[Records for processing Boundary: Start]

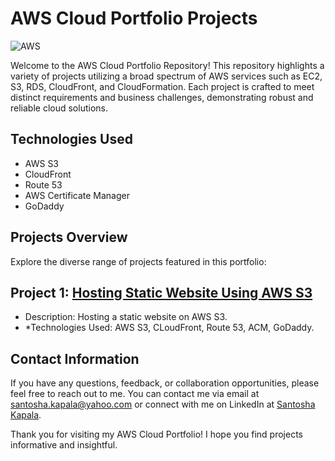 # AWS Cloud Portfolio Projects

![AWS](https://img.shields.io/badge/AWS-%23FF9900.svg?style=for-the-badge&logo=amazon-aws&logoColor=white)

Welcome to the AWS Cloud Portfolio Repository! This repository highlights a variety of projects utilizing a broad
spectrum of AWS services such as EC2, S3, RDS, CloudFront, and CloudFormation. Each project is crafted to meet distinct
requirements and business challenges, demonstrating robust and reliable cloud solutions.

## Technologies Used

* AWS S3
* CloudFront
* Route 53
* AWS Certificate Manager
* GoDaddy

## Projects Overview

Explore the diverse range of projects featured in this portfolio:

## Project 1: [Hosting Static Website Using AWS S3](Hosting-Static-Website-Using-S3-AWS)

* Description: Hosting a static website on AWS S3.
* *Technologies Used: AWS S3, CLoudFront, Route 53, ACM, GoDaddy.

## Contact Information

If you have any questions, feedback, or collaboration opportunities, please feel free to reach out to me. You can
contact me via email at [santosha.kapala@yahoo.com](mailto:santosha.kapala@yahoo.com) or connect with me on LinkedIn
at [Santosha Kapala](https://www.linkedin.com/in/santosha-kapala-703a9b25/).

Thank you for visiting my AWS Cloud Portfolio! I hope you find projects informative and insightful.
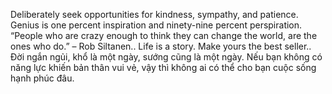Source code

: Deliberately seek opportunities for kindness, sympathy, and patience.
Genius is one percent inspiration and ninety-nine percent perspiration.
 “People who are crazy enough to think they can change the world, are the ones who do.” – Rob Siltanen..
Life is a story. Make yours the best seller..
Đời ngắn ngủi, khổ là một ngày, sướng cũng là một ngày. Nếu bạn không có năng lực khiến bản thân vui vẻ, vậy thì không ai có thể cho bạn cuộc sống hạnh phúc đâu.
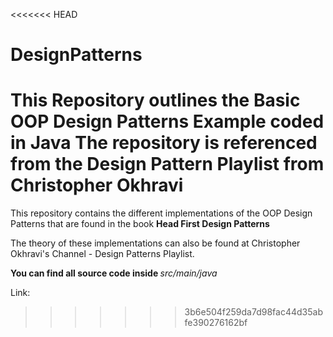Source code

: <<<<<<< HEAD
# DesignPatterns
This Repository outlines the Basic OOP Design Patterns Example coded in Java
The repository is referenced from the Design Pattern Playlist from Christopher Okhravi
=======
This repository contains the different implementations of the OOP Design Patterns 
that are found in the book <b> Head First Design Patterns </b>

The theory of these implementations can also be found at Christopher Okhravi's Channel - 
Design Patterns Playlist.

<b> You can find all source code inside </b> <i> src/main/java </i>

Link: 
>>>>>>> 3b6e504f259da7d98fac44d35abfe390276162bf
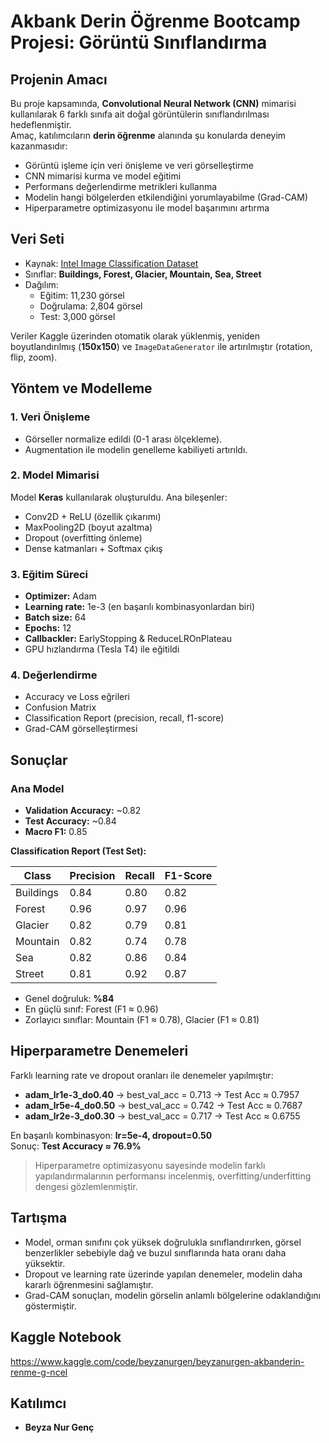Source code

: # Akbank Derin Öğrenme Bootcamp Projesi: Görüntü Sınıflandırma

## Projenin Amacı
Bu proje kapsamında, **Convolutional Neural Network (CNN)** mimarisi kullanılarak 6 farklı sınıfa ait doğal görüntülerin sınıflandırılması hedeflenmiştir.  
Amaç, katılımcıların **derin öğrenme** alanında şu konularda deneyim kazanmasıdır:
- Görüntü işleme için veri önişleme ve veri görselleştirme
- CNN mimarisi kurma ve model eğitimi
- Performans değerlendirme metrikleri kullanma
- Modelin hangi bölgelerden etkilendiğini yorumlayabilme (Grad-CAM)
- Hiperparametre optimizasyonu ile model başarımını artırma


## Veri Seti
- Kaynak: [Intel Image Classification Dataset](https://www.kaggle.com/datasets/puneet6060/intel-image-classification)  
- Sınıflar: **Buildings, Forest, Glacier, Mountain, Sea, Street**  
- Dağılım:
  - Eğitim: 11,230 görsel
  - Doğrulama: 2,804 görsel
  - Test: 3,000 görsel

Veriler Kaggle üzerinden otomatik olarak yüklenmiş, yeniden boyutlandırılmış (**150x150**) ve `ImageDataGenerator` ile artırılmıştır (rotation, flip, zoom).

## Yöntem ve Modelleme

### 1. Veri Önişleme
- Görseller normalize edildi (0-1 arası ölçekleme).
- Augmentation ile modelin genelleme kabiliyeti artırıldı.

### 2. Model Mimarisi
Model **Keras** kullanılarak oluşturuldu. Ana bileşenler:
- Conv2D + ReLU (özellik çıkarımı)
- MaxPooling2D (boyut azaltma)
- Dropout (overfitting önleme)
- Dense katmanları + Softmax çıkış

### 3. Eğitim Süreci
- **Optimizer:** Adam
- **Learning rate:** 1e-3 (en başarılı kombinasyonlardan biri)
- **Batch size:** 64
- **Epochs:** 12
- **Callbackler:** EarlyStopping & ReduceLROnPlateau
- GPU hızlandırma (Tesla T4) ile eğitildi

### 4. Değerlendirme
- Accuracy ve Loss eğrileri
- Confusion Matrix
- Classification Report (precision, recall, f1-score)
- Grad-CAM görselleştirmesi

## Sonuçlar

### Ana Model
- **Validation Accuracy:** ~0.82  
- **Test Accuracy:** ~0.84  
- **Macro F1:** 0.85  

**Classification Report (Test Set):**

| Class      | Precision | Recall | F1-Score |
|------------|-----------|--------|----------|
| Buildings  | 0.84      | 0.80   | 0.82     |
| Forest     | 0.96      | 0.97   | 0.96     |
| Glacier    | 0.82      | 0.79   | 0.81     |
| Mountain   | 0.82      | 0.74   | 0.78     |
| Sea        | 0.82      | 0.86   | 0.84     |
| Street     | 0.81      | 0.92   | 0.87     |

- Genel doğruluk: **%84**  
- En güçlü sınıf: Forest (F1 ≈ 0.96)  
- Zorlayıcı sınıflar: Mountain (F1 ≈ 0.78), Glacier (F1 ≈ 0.81)

## Hiperparametre Denemeleri

Farklı learning rate ve dropout oranları ile denemeler yapılmıştır:

- **adam_lr1e-3_do0.40** → best_val_acc = 0.713 → Test Acc ≈ 0.7957  
- **adam_lr5e-4_do0.50** → best_val_acc = 0.742 → Test Acc ≈ 0.7687  
- **adam_lr2e-3_do0.30** → best_val_acc = 0.717 → Test Acc ≈ 0.6755  

En başarılı kombinasyon: **lr=5e-4, dropout=0.50**  
Sonuç: **Test Accuracy ≈ 76.9%**

> Hiperparametre optimizasyonu sayesinde modelin farklı yapılandırmalarının performansı incelenmiş, overfitting/underfitting dengesi gözlemlenmiştir.


## Tartışma
- Model, orman sınıfını çok yüksek doğrulukla sınıflandırırken, görsel benzerlikler sebebiyle dağ ve buzul sınıflarında hata oranı daha yüksektir.  
- Dropout ve learning rate üzerinde yapılan denemeler, modelin daha kararlı öğrenmesini sağlamıştır.  
- Grad-CAM sonuçları, modelin görselin anlamlı bölgelerine odaklandığını göstermiştir.  


## Kaggle Notebook
https://www.kaggle.com/code/beyzanurgen/beyzanurgen-akbanderin-renme-g-ncel

## Katılımcı
- **Beyza Nur Genç**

[Records for processing Boundary: End]

Return every entry above exactly. Pictures stay out.

• [Response area]
 # AWS Cloud Portfolio Projects

![AWS](https://img.shields.io/badge/AWS-%23FF9900.svg?style=for-the-badge&logo=amazon-aws&logoColor=white)

Welcome to the AWS Cloud Portfolio Repository! This repository highlights a variety of projects utilizing a broad
spectrum of AWS services such as EC2, S3, RDS, CloudFront, and CloudFormation. Each project is crafted to meet distinct
requirements and business challenges, demonstrating robust and reliable cloud solutions.

## Technologies Used

* AWS S3
* CloudFront
* Route 53
* AWS Certificate Manager
* GoDaddy

## Projects Overview

Explore the diverse range of projects featured in this portfolio:

## Project 1: [Hosting Static Website Using AWS S3](Hosting-Static-Website-Using-S3-AWS)

* Description: Hosting a static website on AWS S3.
* *Technologies Used: AWS S3, CLoudFront, Route 53, ACM, GoDaddy.

## Contact Information

If you have any questions, feedback, or collaboration opportunities, please feel free to reach out to me. You can
contact me via email at [santosha.kapala@yahoo.com](mailto:santosha.kapala@yahoo.com) or connect with me on LinkedIn
at [Santosha Kapala](https://www.linkedin.com/in/santosha-kapala-703a9b25/).

Thank you for visiting my AWS Cloud Portfolio! I hope you find projects informative and insightful.
Source code

: Deliberately seek opportunities for kindness, sympathy, and patience.
Genius is one percent inspiration and ninety-nine percent perspiration.
 “People who are crazy enough to think they can change the world, are the ones who do.” – Rob Siltanen..
Life is a story. Make yours the best seller..
Đời ngắn ngủi, khổ là một ngày, sướng cũng là một ngày. Nếu bạn không có năng lực khiến bản thân vui vẻ, vậy thì không ai có thể cho bạn cuộc sống hạnh phúc đâu.
Source code

: <<<<<<< HEAD
# DesignPatterns
This Repository outlines the Basic OOP Design Patterns Example coded in Java
The repository is referenced from the Design Pattern Playlist from Christopher Okhravi
=======
This repository contains the different implementations of the OOP Design Patterns 
that are found in the book <b> Head First Design Patterns </b>

The theory of these implementations can also be found at Christopher Okhravi's Channel - 
Design Patterns Playlist.

<b> You can find all source code inside </b> <i> src/main/java </i>

Link: 
>>>>>>> 3b6e504f259da7d98fac44d35abfe390276162bf
Source code

: # Akbank Derin Öğrenme Bootcamp Projesi: Görüntü Sınıflandırma

## Projenin Amacı
Bu proje kapsamında, **Convolutional Neural Network (CNN)** mimarisi kullanılarak 6 farklı sınıfa ait doğal görüntülerin sınıflandırılması hedeflenmiştir.  
Amaç, katılımcıların **derin öğrenme** alanında şu konularda deneyim kazanmasıdır:
- Görüntü işleme için veri önişleme ve veri görselleştirme
- CNN mimarisi kurma ve model eğitimi
- Performans değerlendirme metrikleri kullanma
- Modelin hangi bölgelerden etkilendiğini yorumlayabilme (Grad-CAM)
- Hiperparametre optimizasyonu ile model başarımını artırma


## Veri Seti
- Kaynak: [Intel Image Classification Dataset](https://www.kaggle.com/datasets/puneet6060/intel-image-classification)  
- Sınıflar: **Buildings, Forest, Glacier, Mountain, Sea, Street**  
- Dağılım:
  - Eğitim: 11,230 görsel
  - Doğrulama: 2,804 görsel
  - Test: 3,000 görsel

Veriler Kaggle üzerinden otomatik olarak yüklenmiş, yeniden boyutlandırılmış (**150x150**) ve `ImageDataGenerator` ile artırılmıştır (rotation, flip, zoom).

## Yöntem ve Modelleme

### 1. Veri Önişleme
- Görseller normalize edildi (0-1 arası ölçekleme).
- Augmentation ile modelin genelleme kabiliyeti artırıldı.

### 2. Model Mimarisi
Model **Keras** kullanılarak oluşturuldu. Ana bileşenler:
- Conv2D + ReLU (özellik çıkarımı)
- MaxPooling2D (boyut azaltma)
- Dropout (overfitting önleme)
- Dense katmanları + Softmax çıkış

### 3. Eğitim Süreci
- **Optimizer:** Adam
- **Learning rate:** 1e-3 (en başarılı kombinasyonlardan biri)
- **Batch size:** 64
- **Epochs:** 12
- **Callbackler:** EarlyStopping & ReduceLROnPlateau
- GPU hızlandırma (Tesla T4) ile eğitildi

### 4. Değerlendirme
- Accuracy ve Loss eğrileri
- Confusion Matrix
- Classification Report (precision, recall, f1-score)
- Grad-CAM görselleştirmesi

## Sonuçlar

### Ana Model
- **Validation Accuracy:** ~0.82  
- **Test Accuracy:** ~0.84  
- **Macro F1:** 0.85  

**Classification Report (Test Set):**

| Class      | Precision | Recall | F1-Score |
|------------|-----------|--------|----------|
| Buildings  | 0.84      | 0.80   | 0.82     |
| Forest     | 0.96      | 0.97   | 0.96     |
| Glacier    | 0.82      | 0.79   | 0.81     |
| Mountain   | 0.82      | 0.74   | 0.78     |
| Sea        | 0.82      | 0.86   | 0.84     |
| Street     | 0.81      | 0.92   | 0.87     |

- Genel doğruluk: **%84**  
- En güçlü sınıf: Forest (F1 ≈ 0.96)  
- Zorlayıcı sınıflar: Mountain (F1 ≈ 0.78), Glacier (F1 ≈ 0.81)

## Hiperparametre Denemeleri

Farklı learning rate ve dropout oranları ile denemeler yapılmıştır:

- **adam_lr1e-3_do0.40** → best_val_acc = 0.713 → Test Acc ≈ 0.7957  
- **adam_lr5e-4_do0.50** → best_val_acc = 0.742 → Test Acc ≈ 0.7687  
- **adam_lr2e-3_do0.30** → best_val_acc = 0.717 → Test Acc ≈ 0.6755  

En başarılı kombinasyon: **lr=5e-4, dropout=0.50**  
Sonuç: **Test Accuracy ≈ 76.9%**

> Hiperparametre optimizasyonu sayesinde modelin farklı yapılandırmalarının performansı incelenmiş, overfitting/underfitting dengesi gözlemlenmiştir.


## Tartışma
- Model, orman sınıfını çok yüksek doğrulukla sınıflandırırken, görsel benzerlikler sebebiyle dağ ve buzul sınıflarında hata oranı daha yüksektir.  
- Dropout ve learning rate üzerinde yapılan denemeler, modelin daha kararlı öğrenmesini sağlamıştır.  
- Grad-CAM sonuçları, modelin görselin anlamlı bölgelerine odaklandığını göstermiştir.  


## Kaggle Notebook
https://www.kaggle.com/code/beyzanurgen/beyzanurgen-akbanderin-renme-g-ncel

## Katılımcı
- **Beyza Nur Genç**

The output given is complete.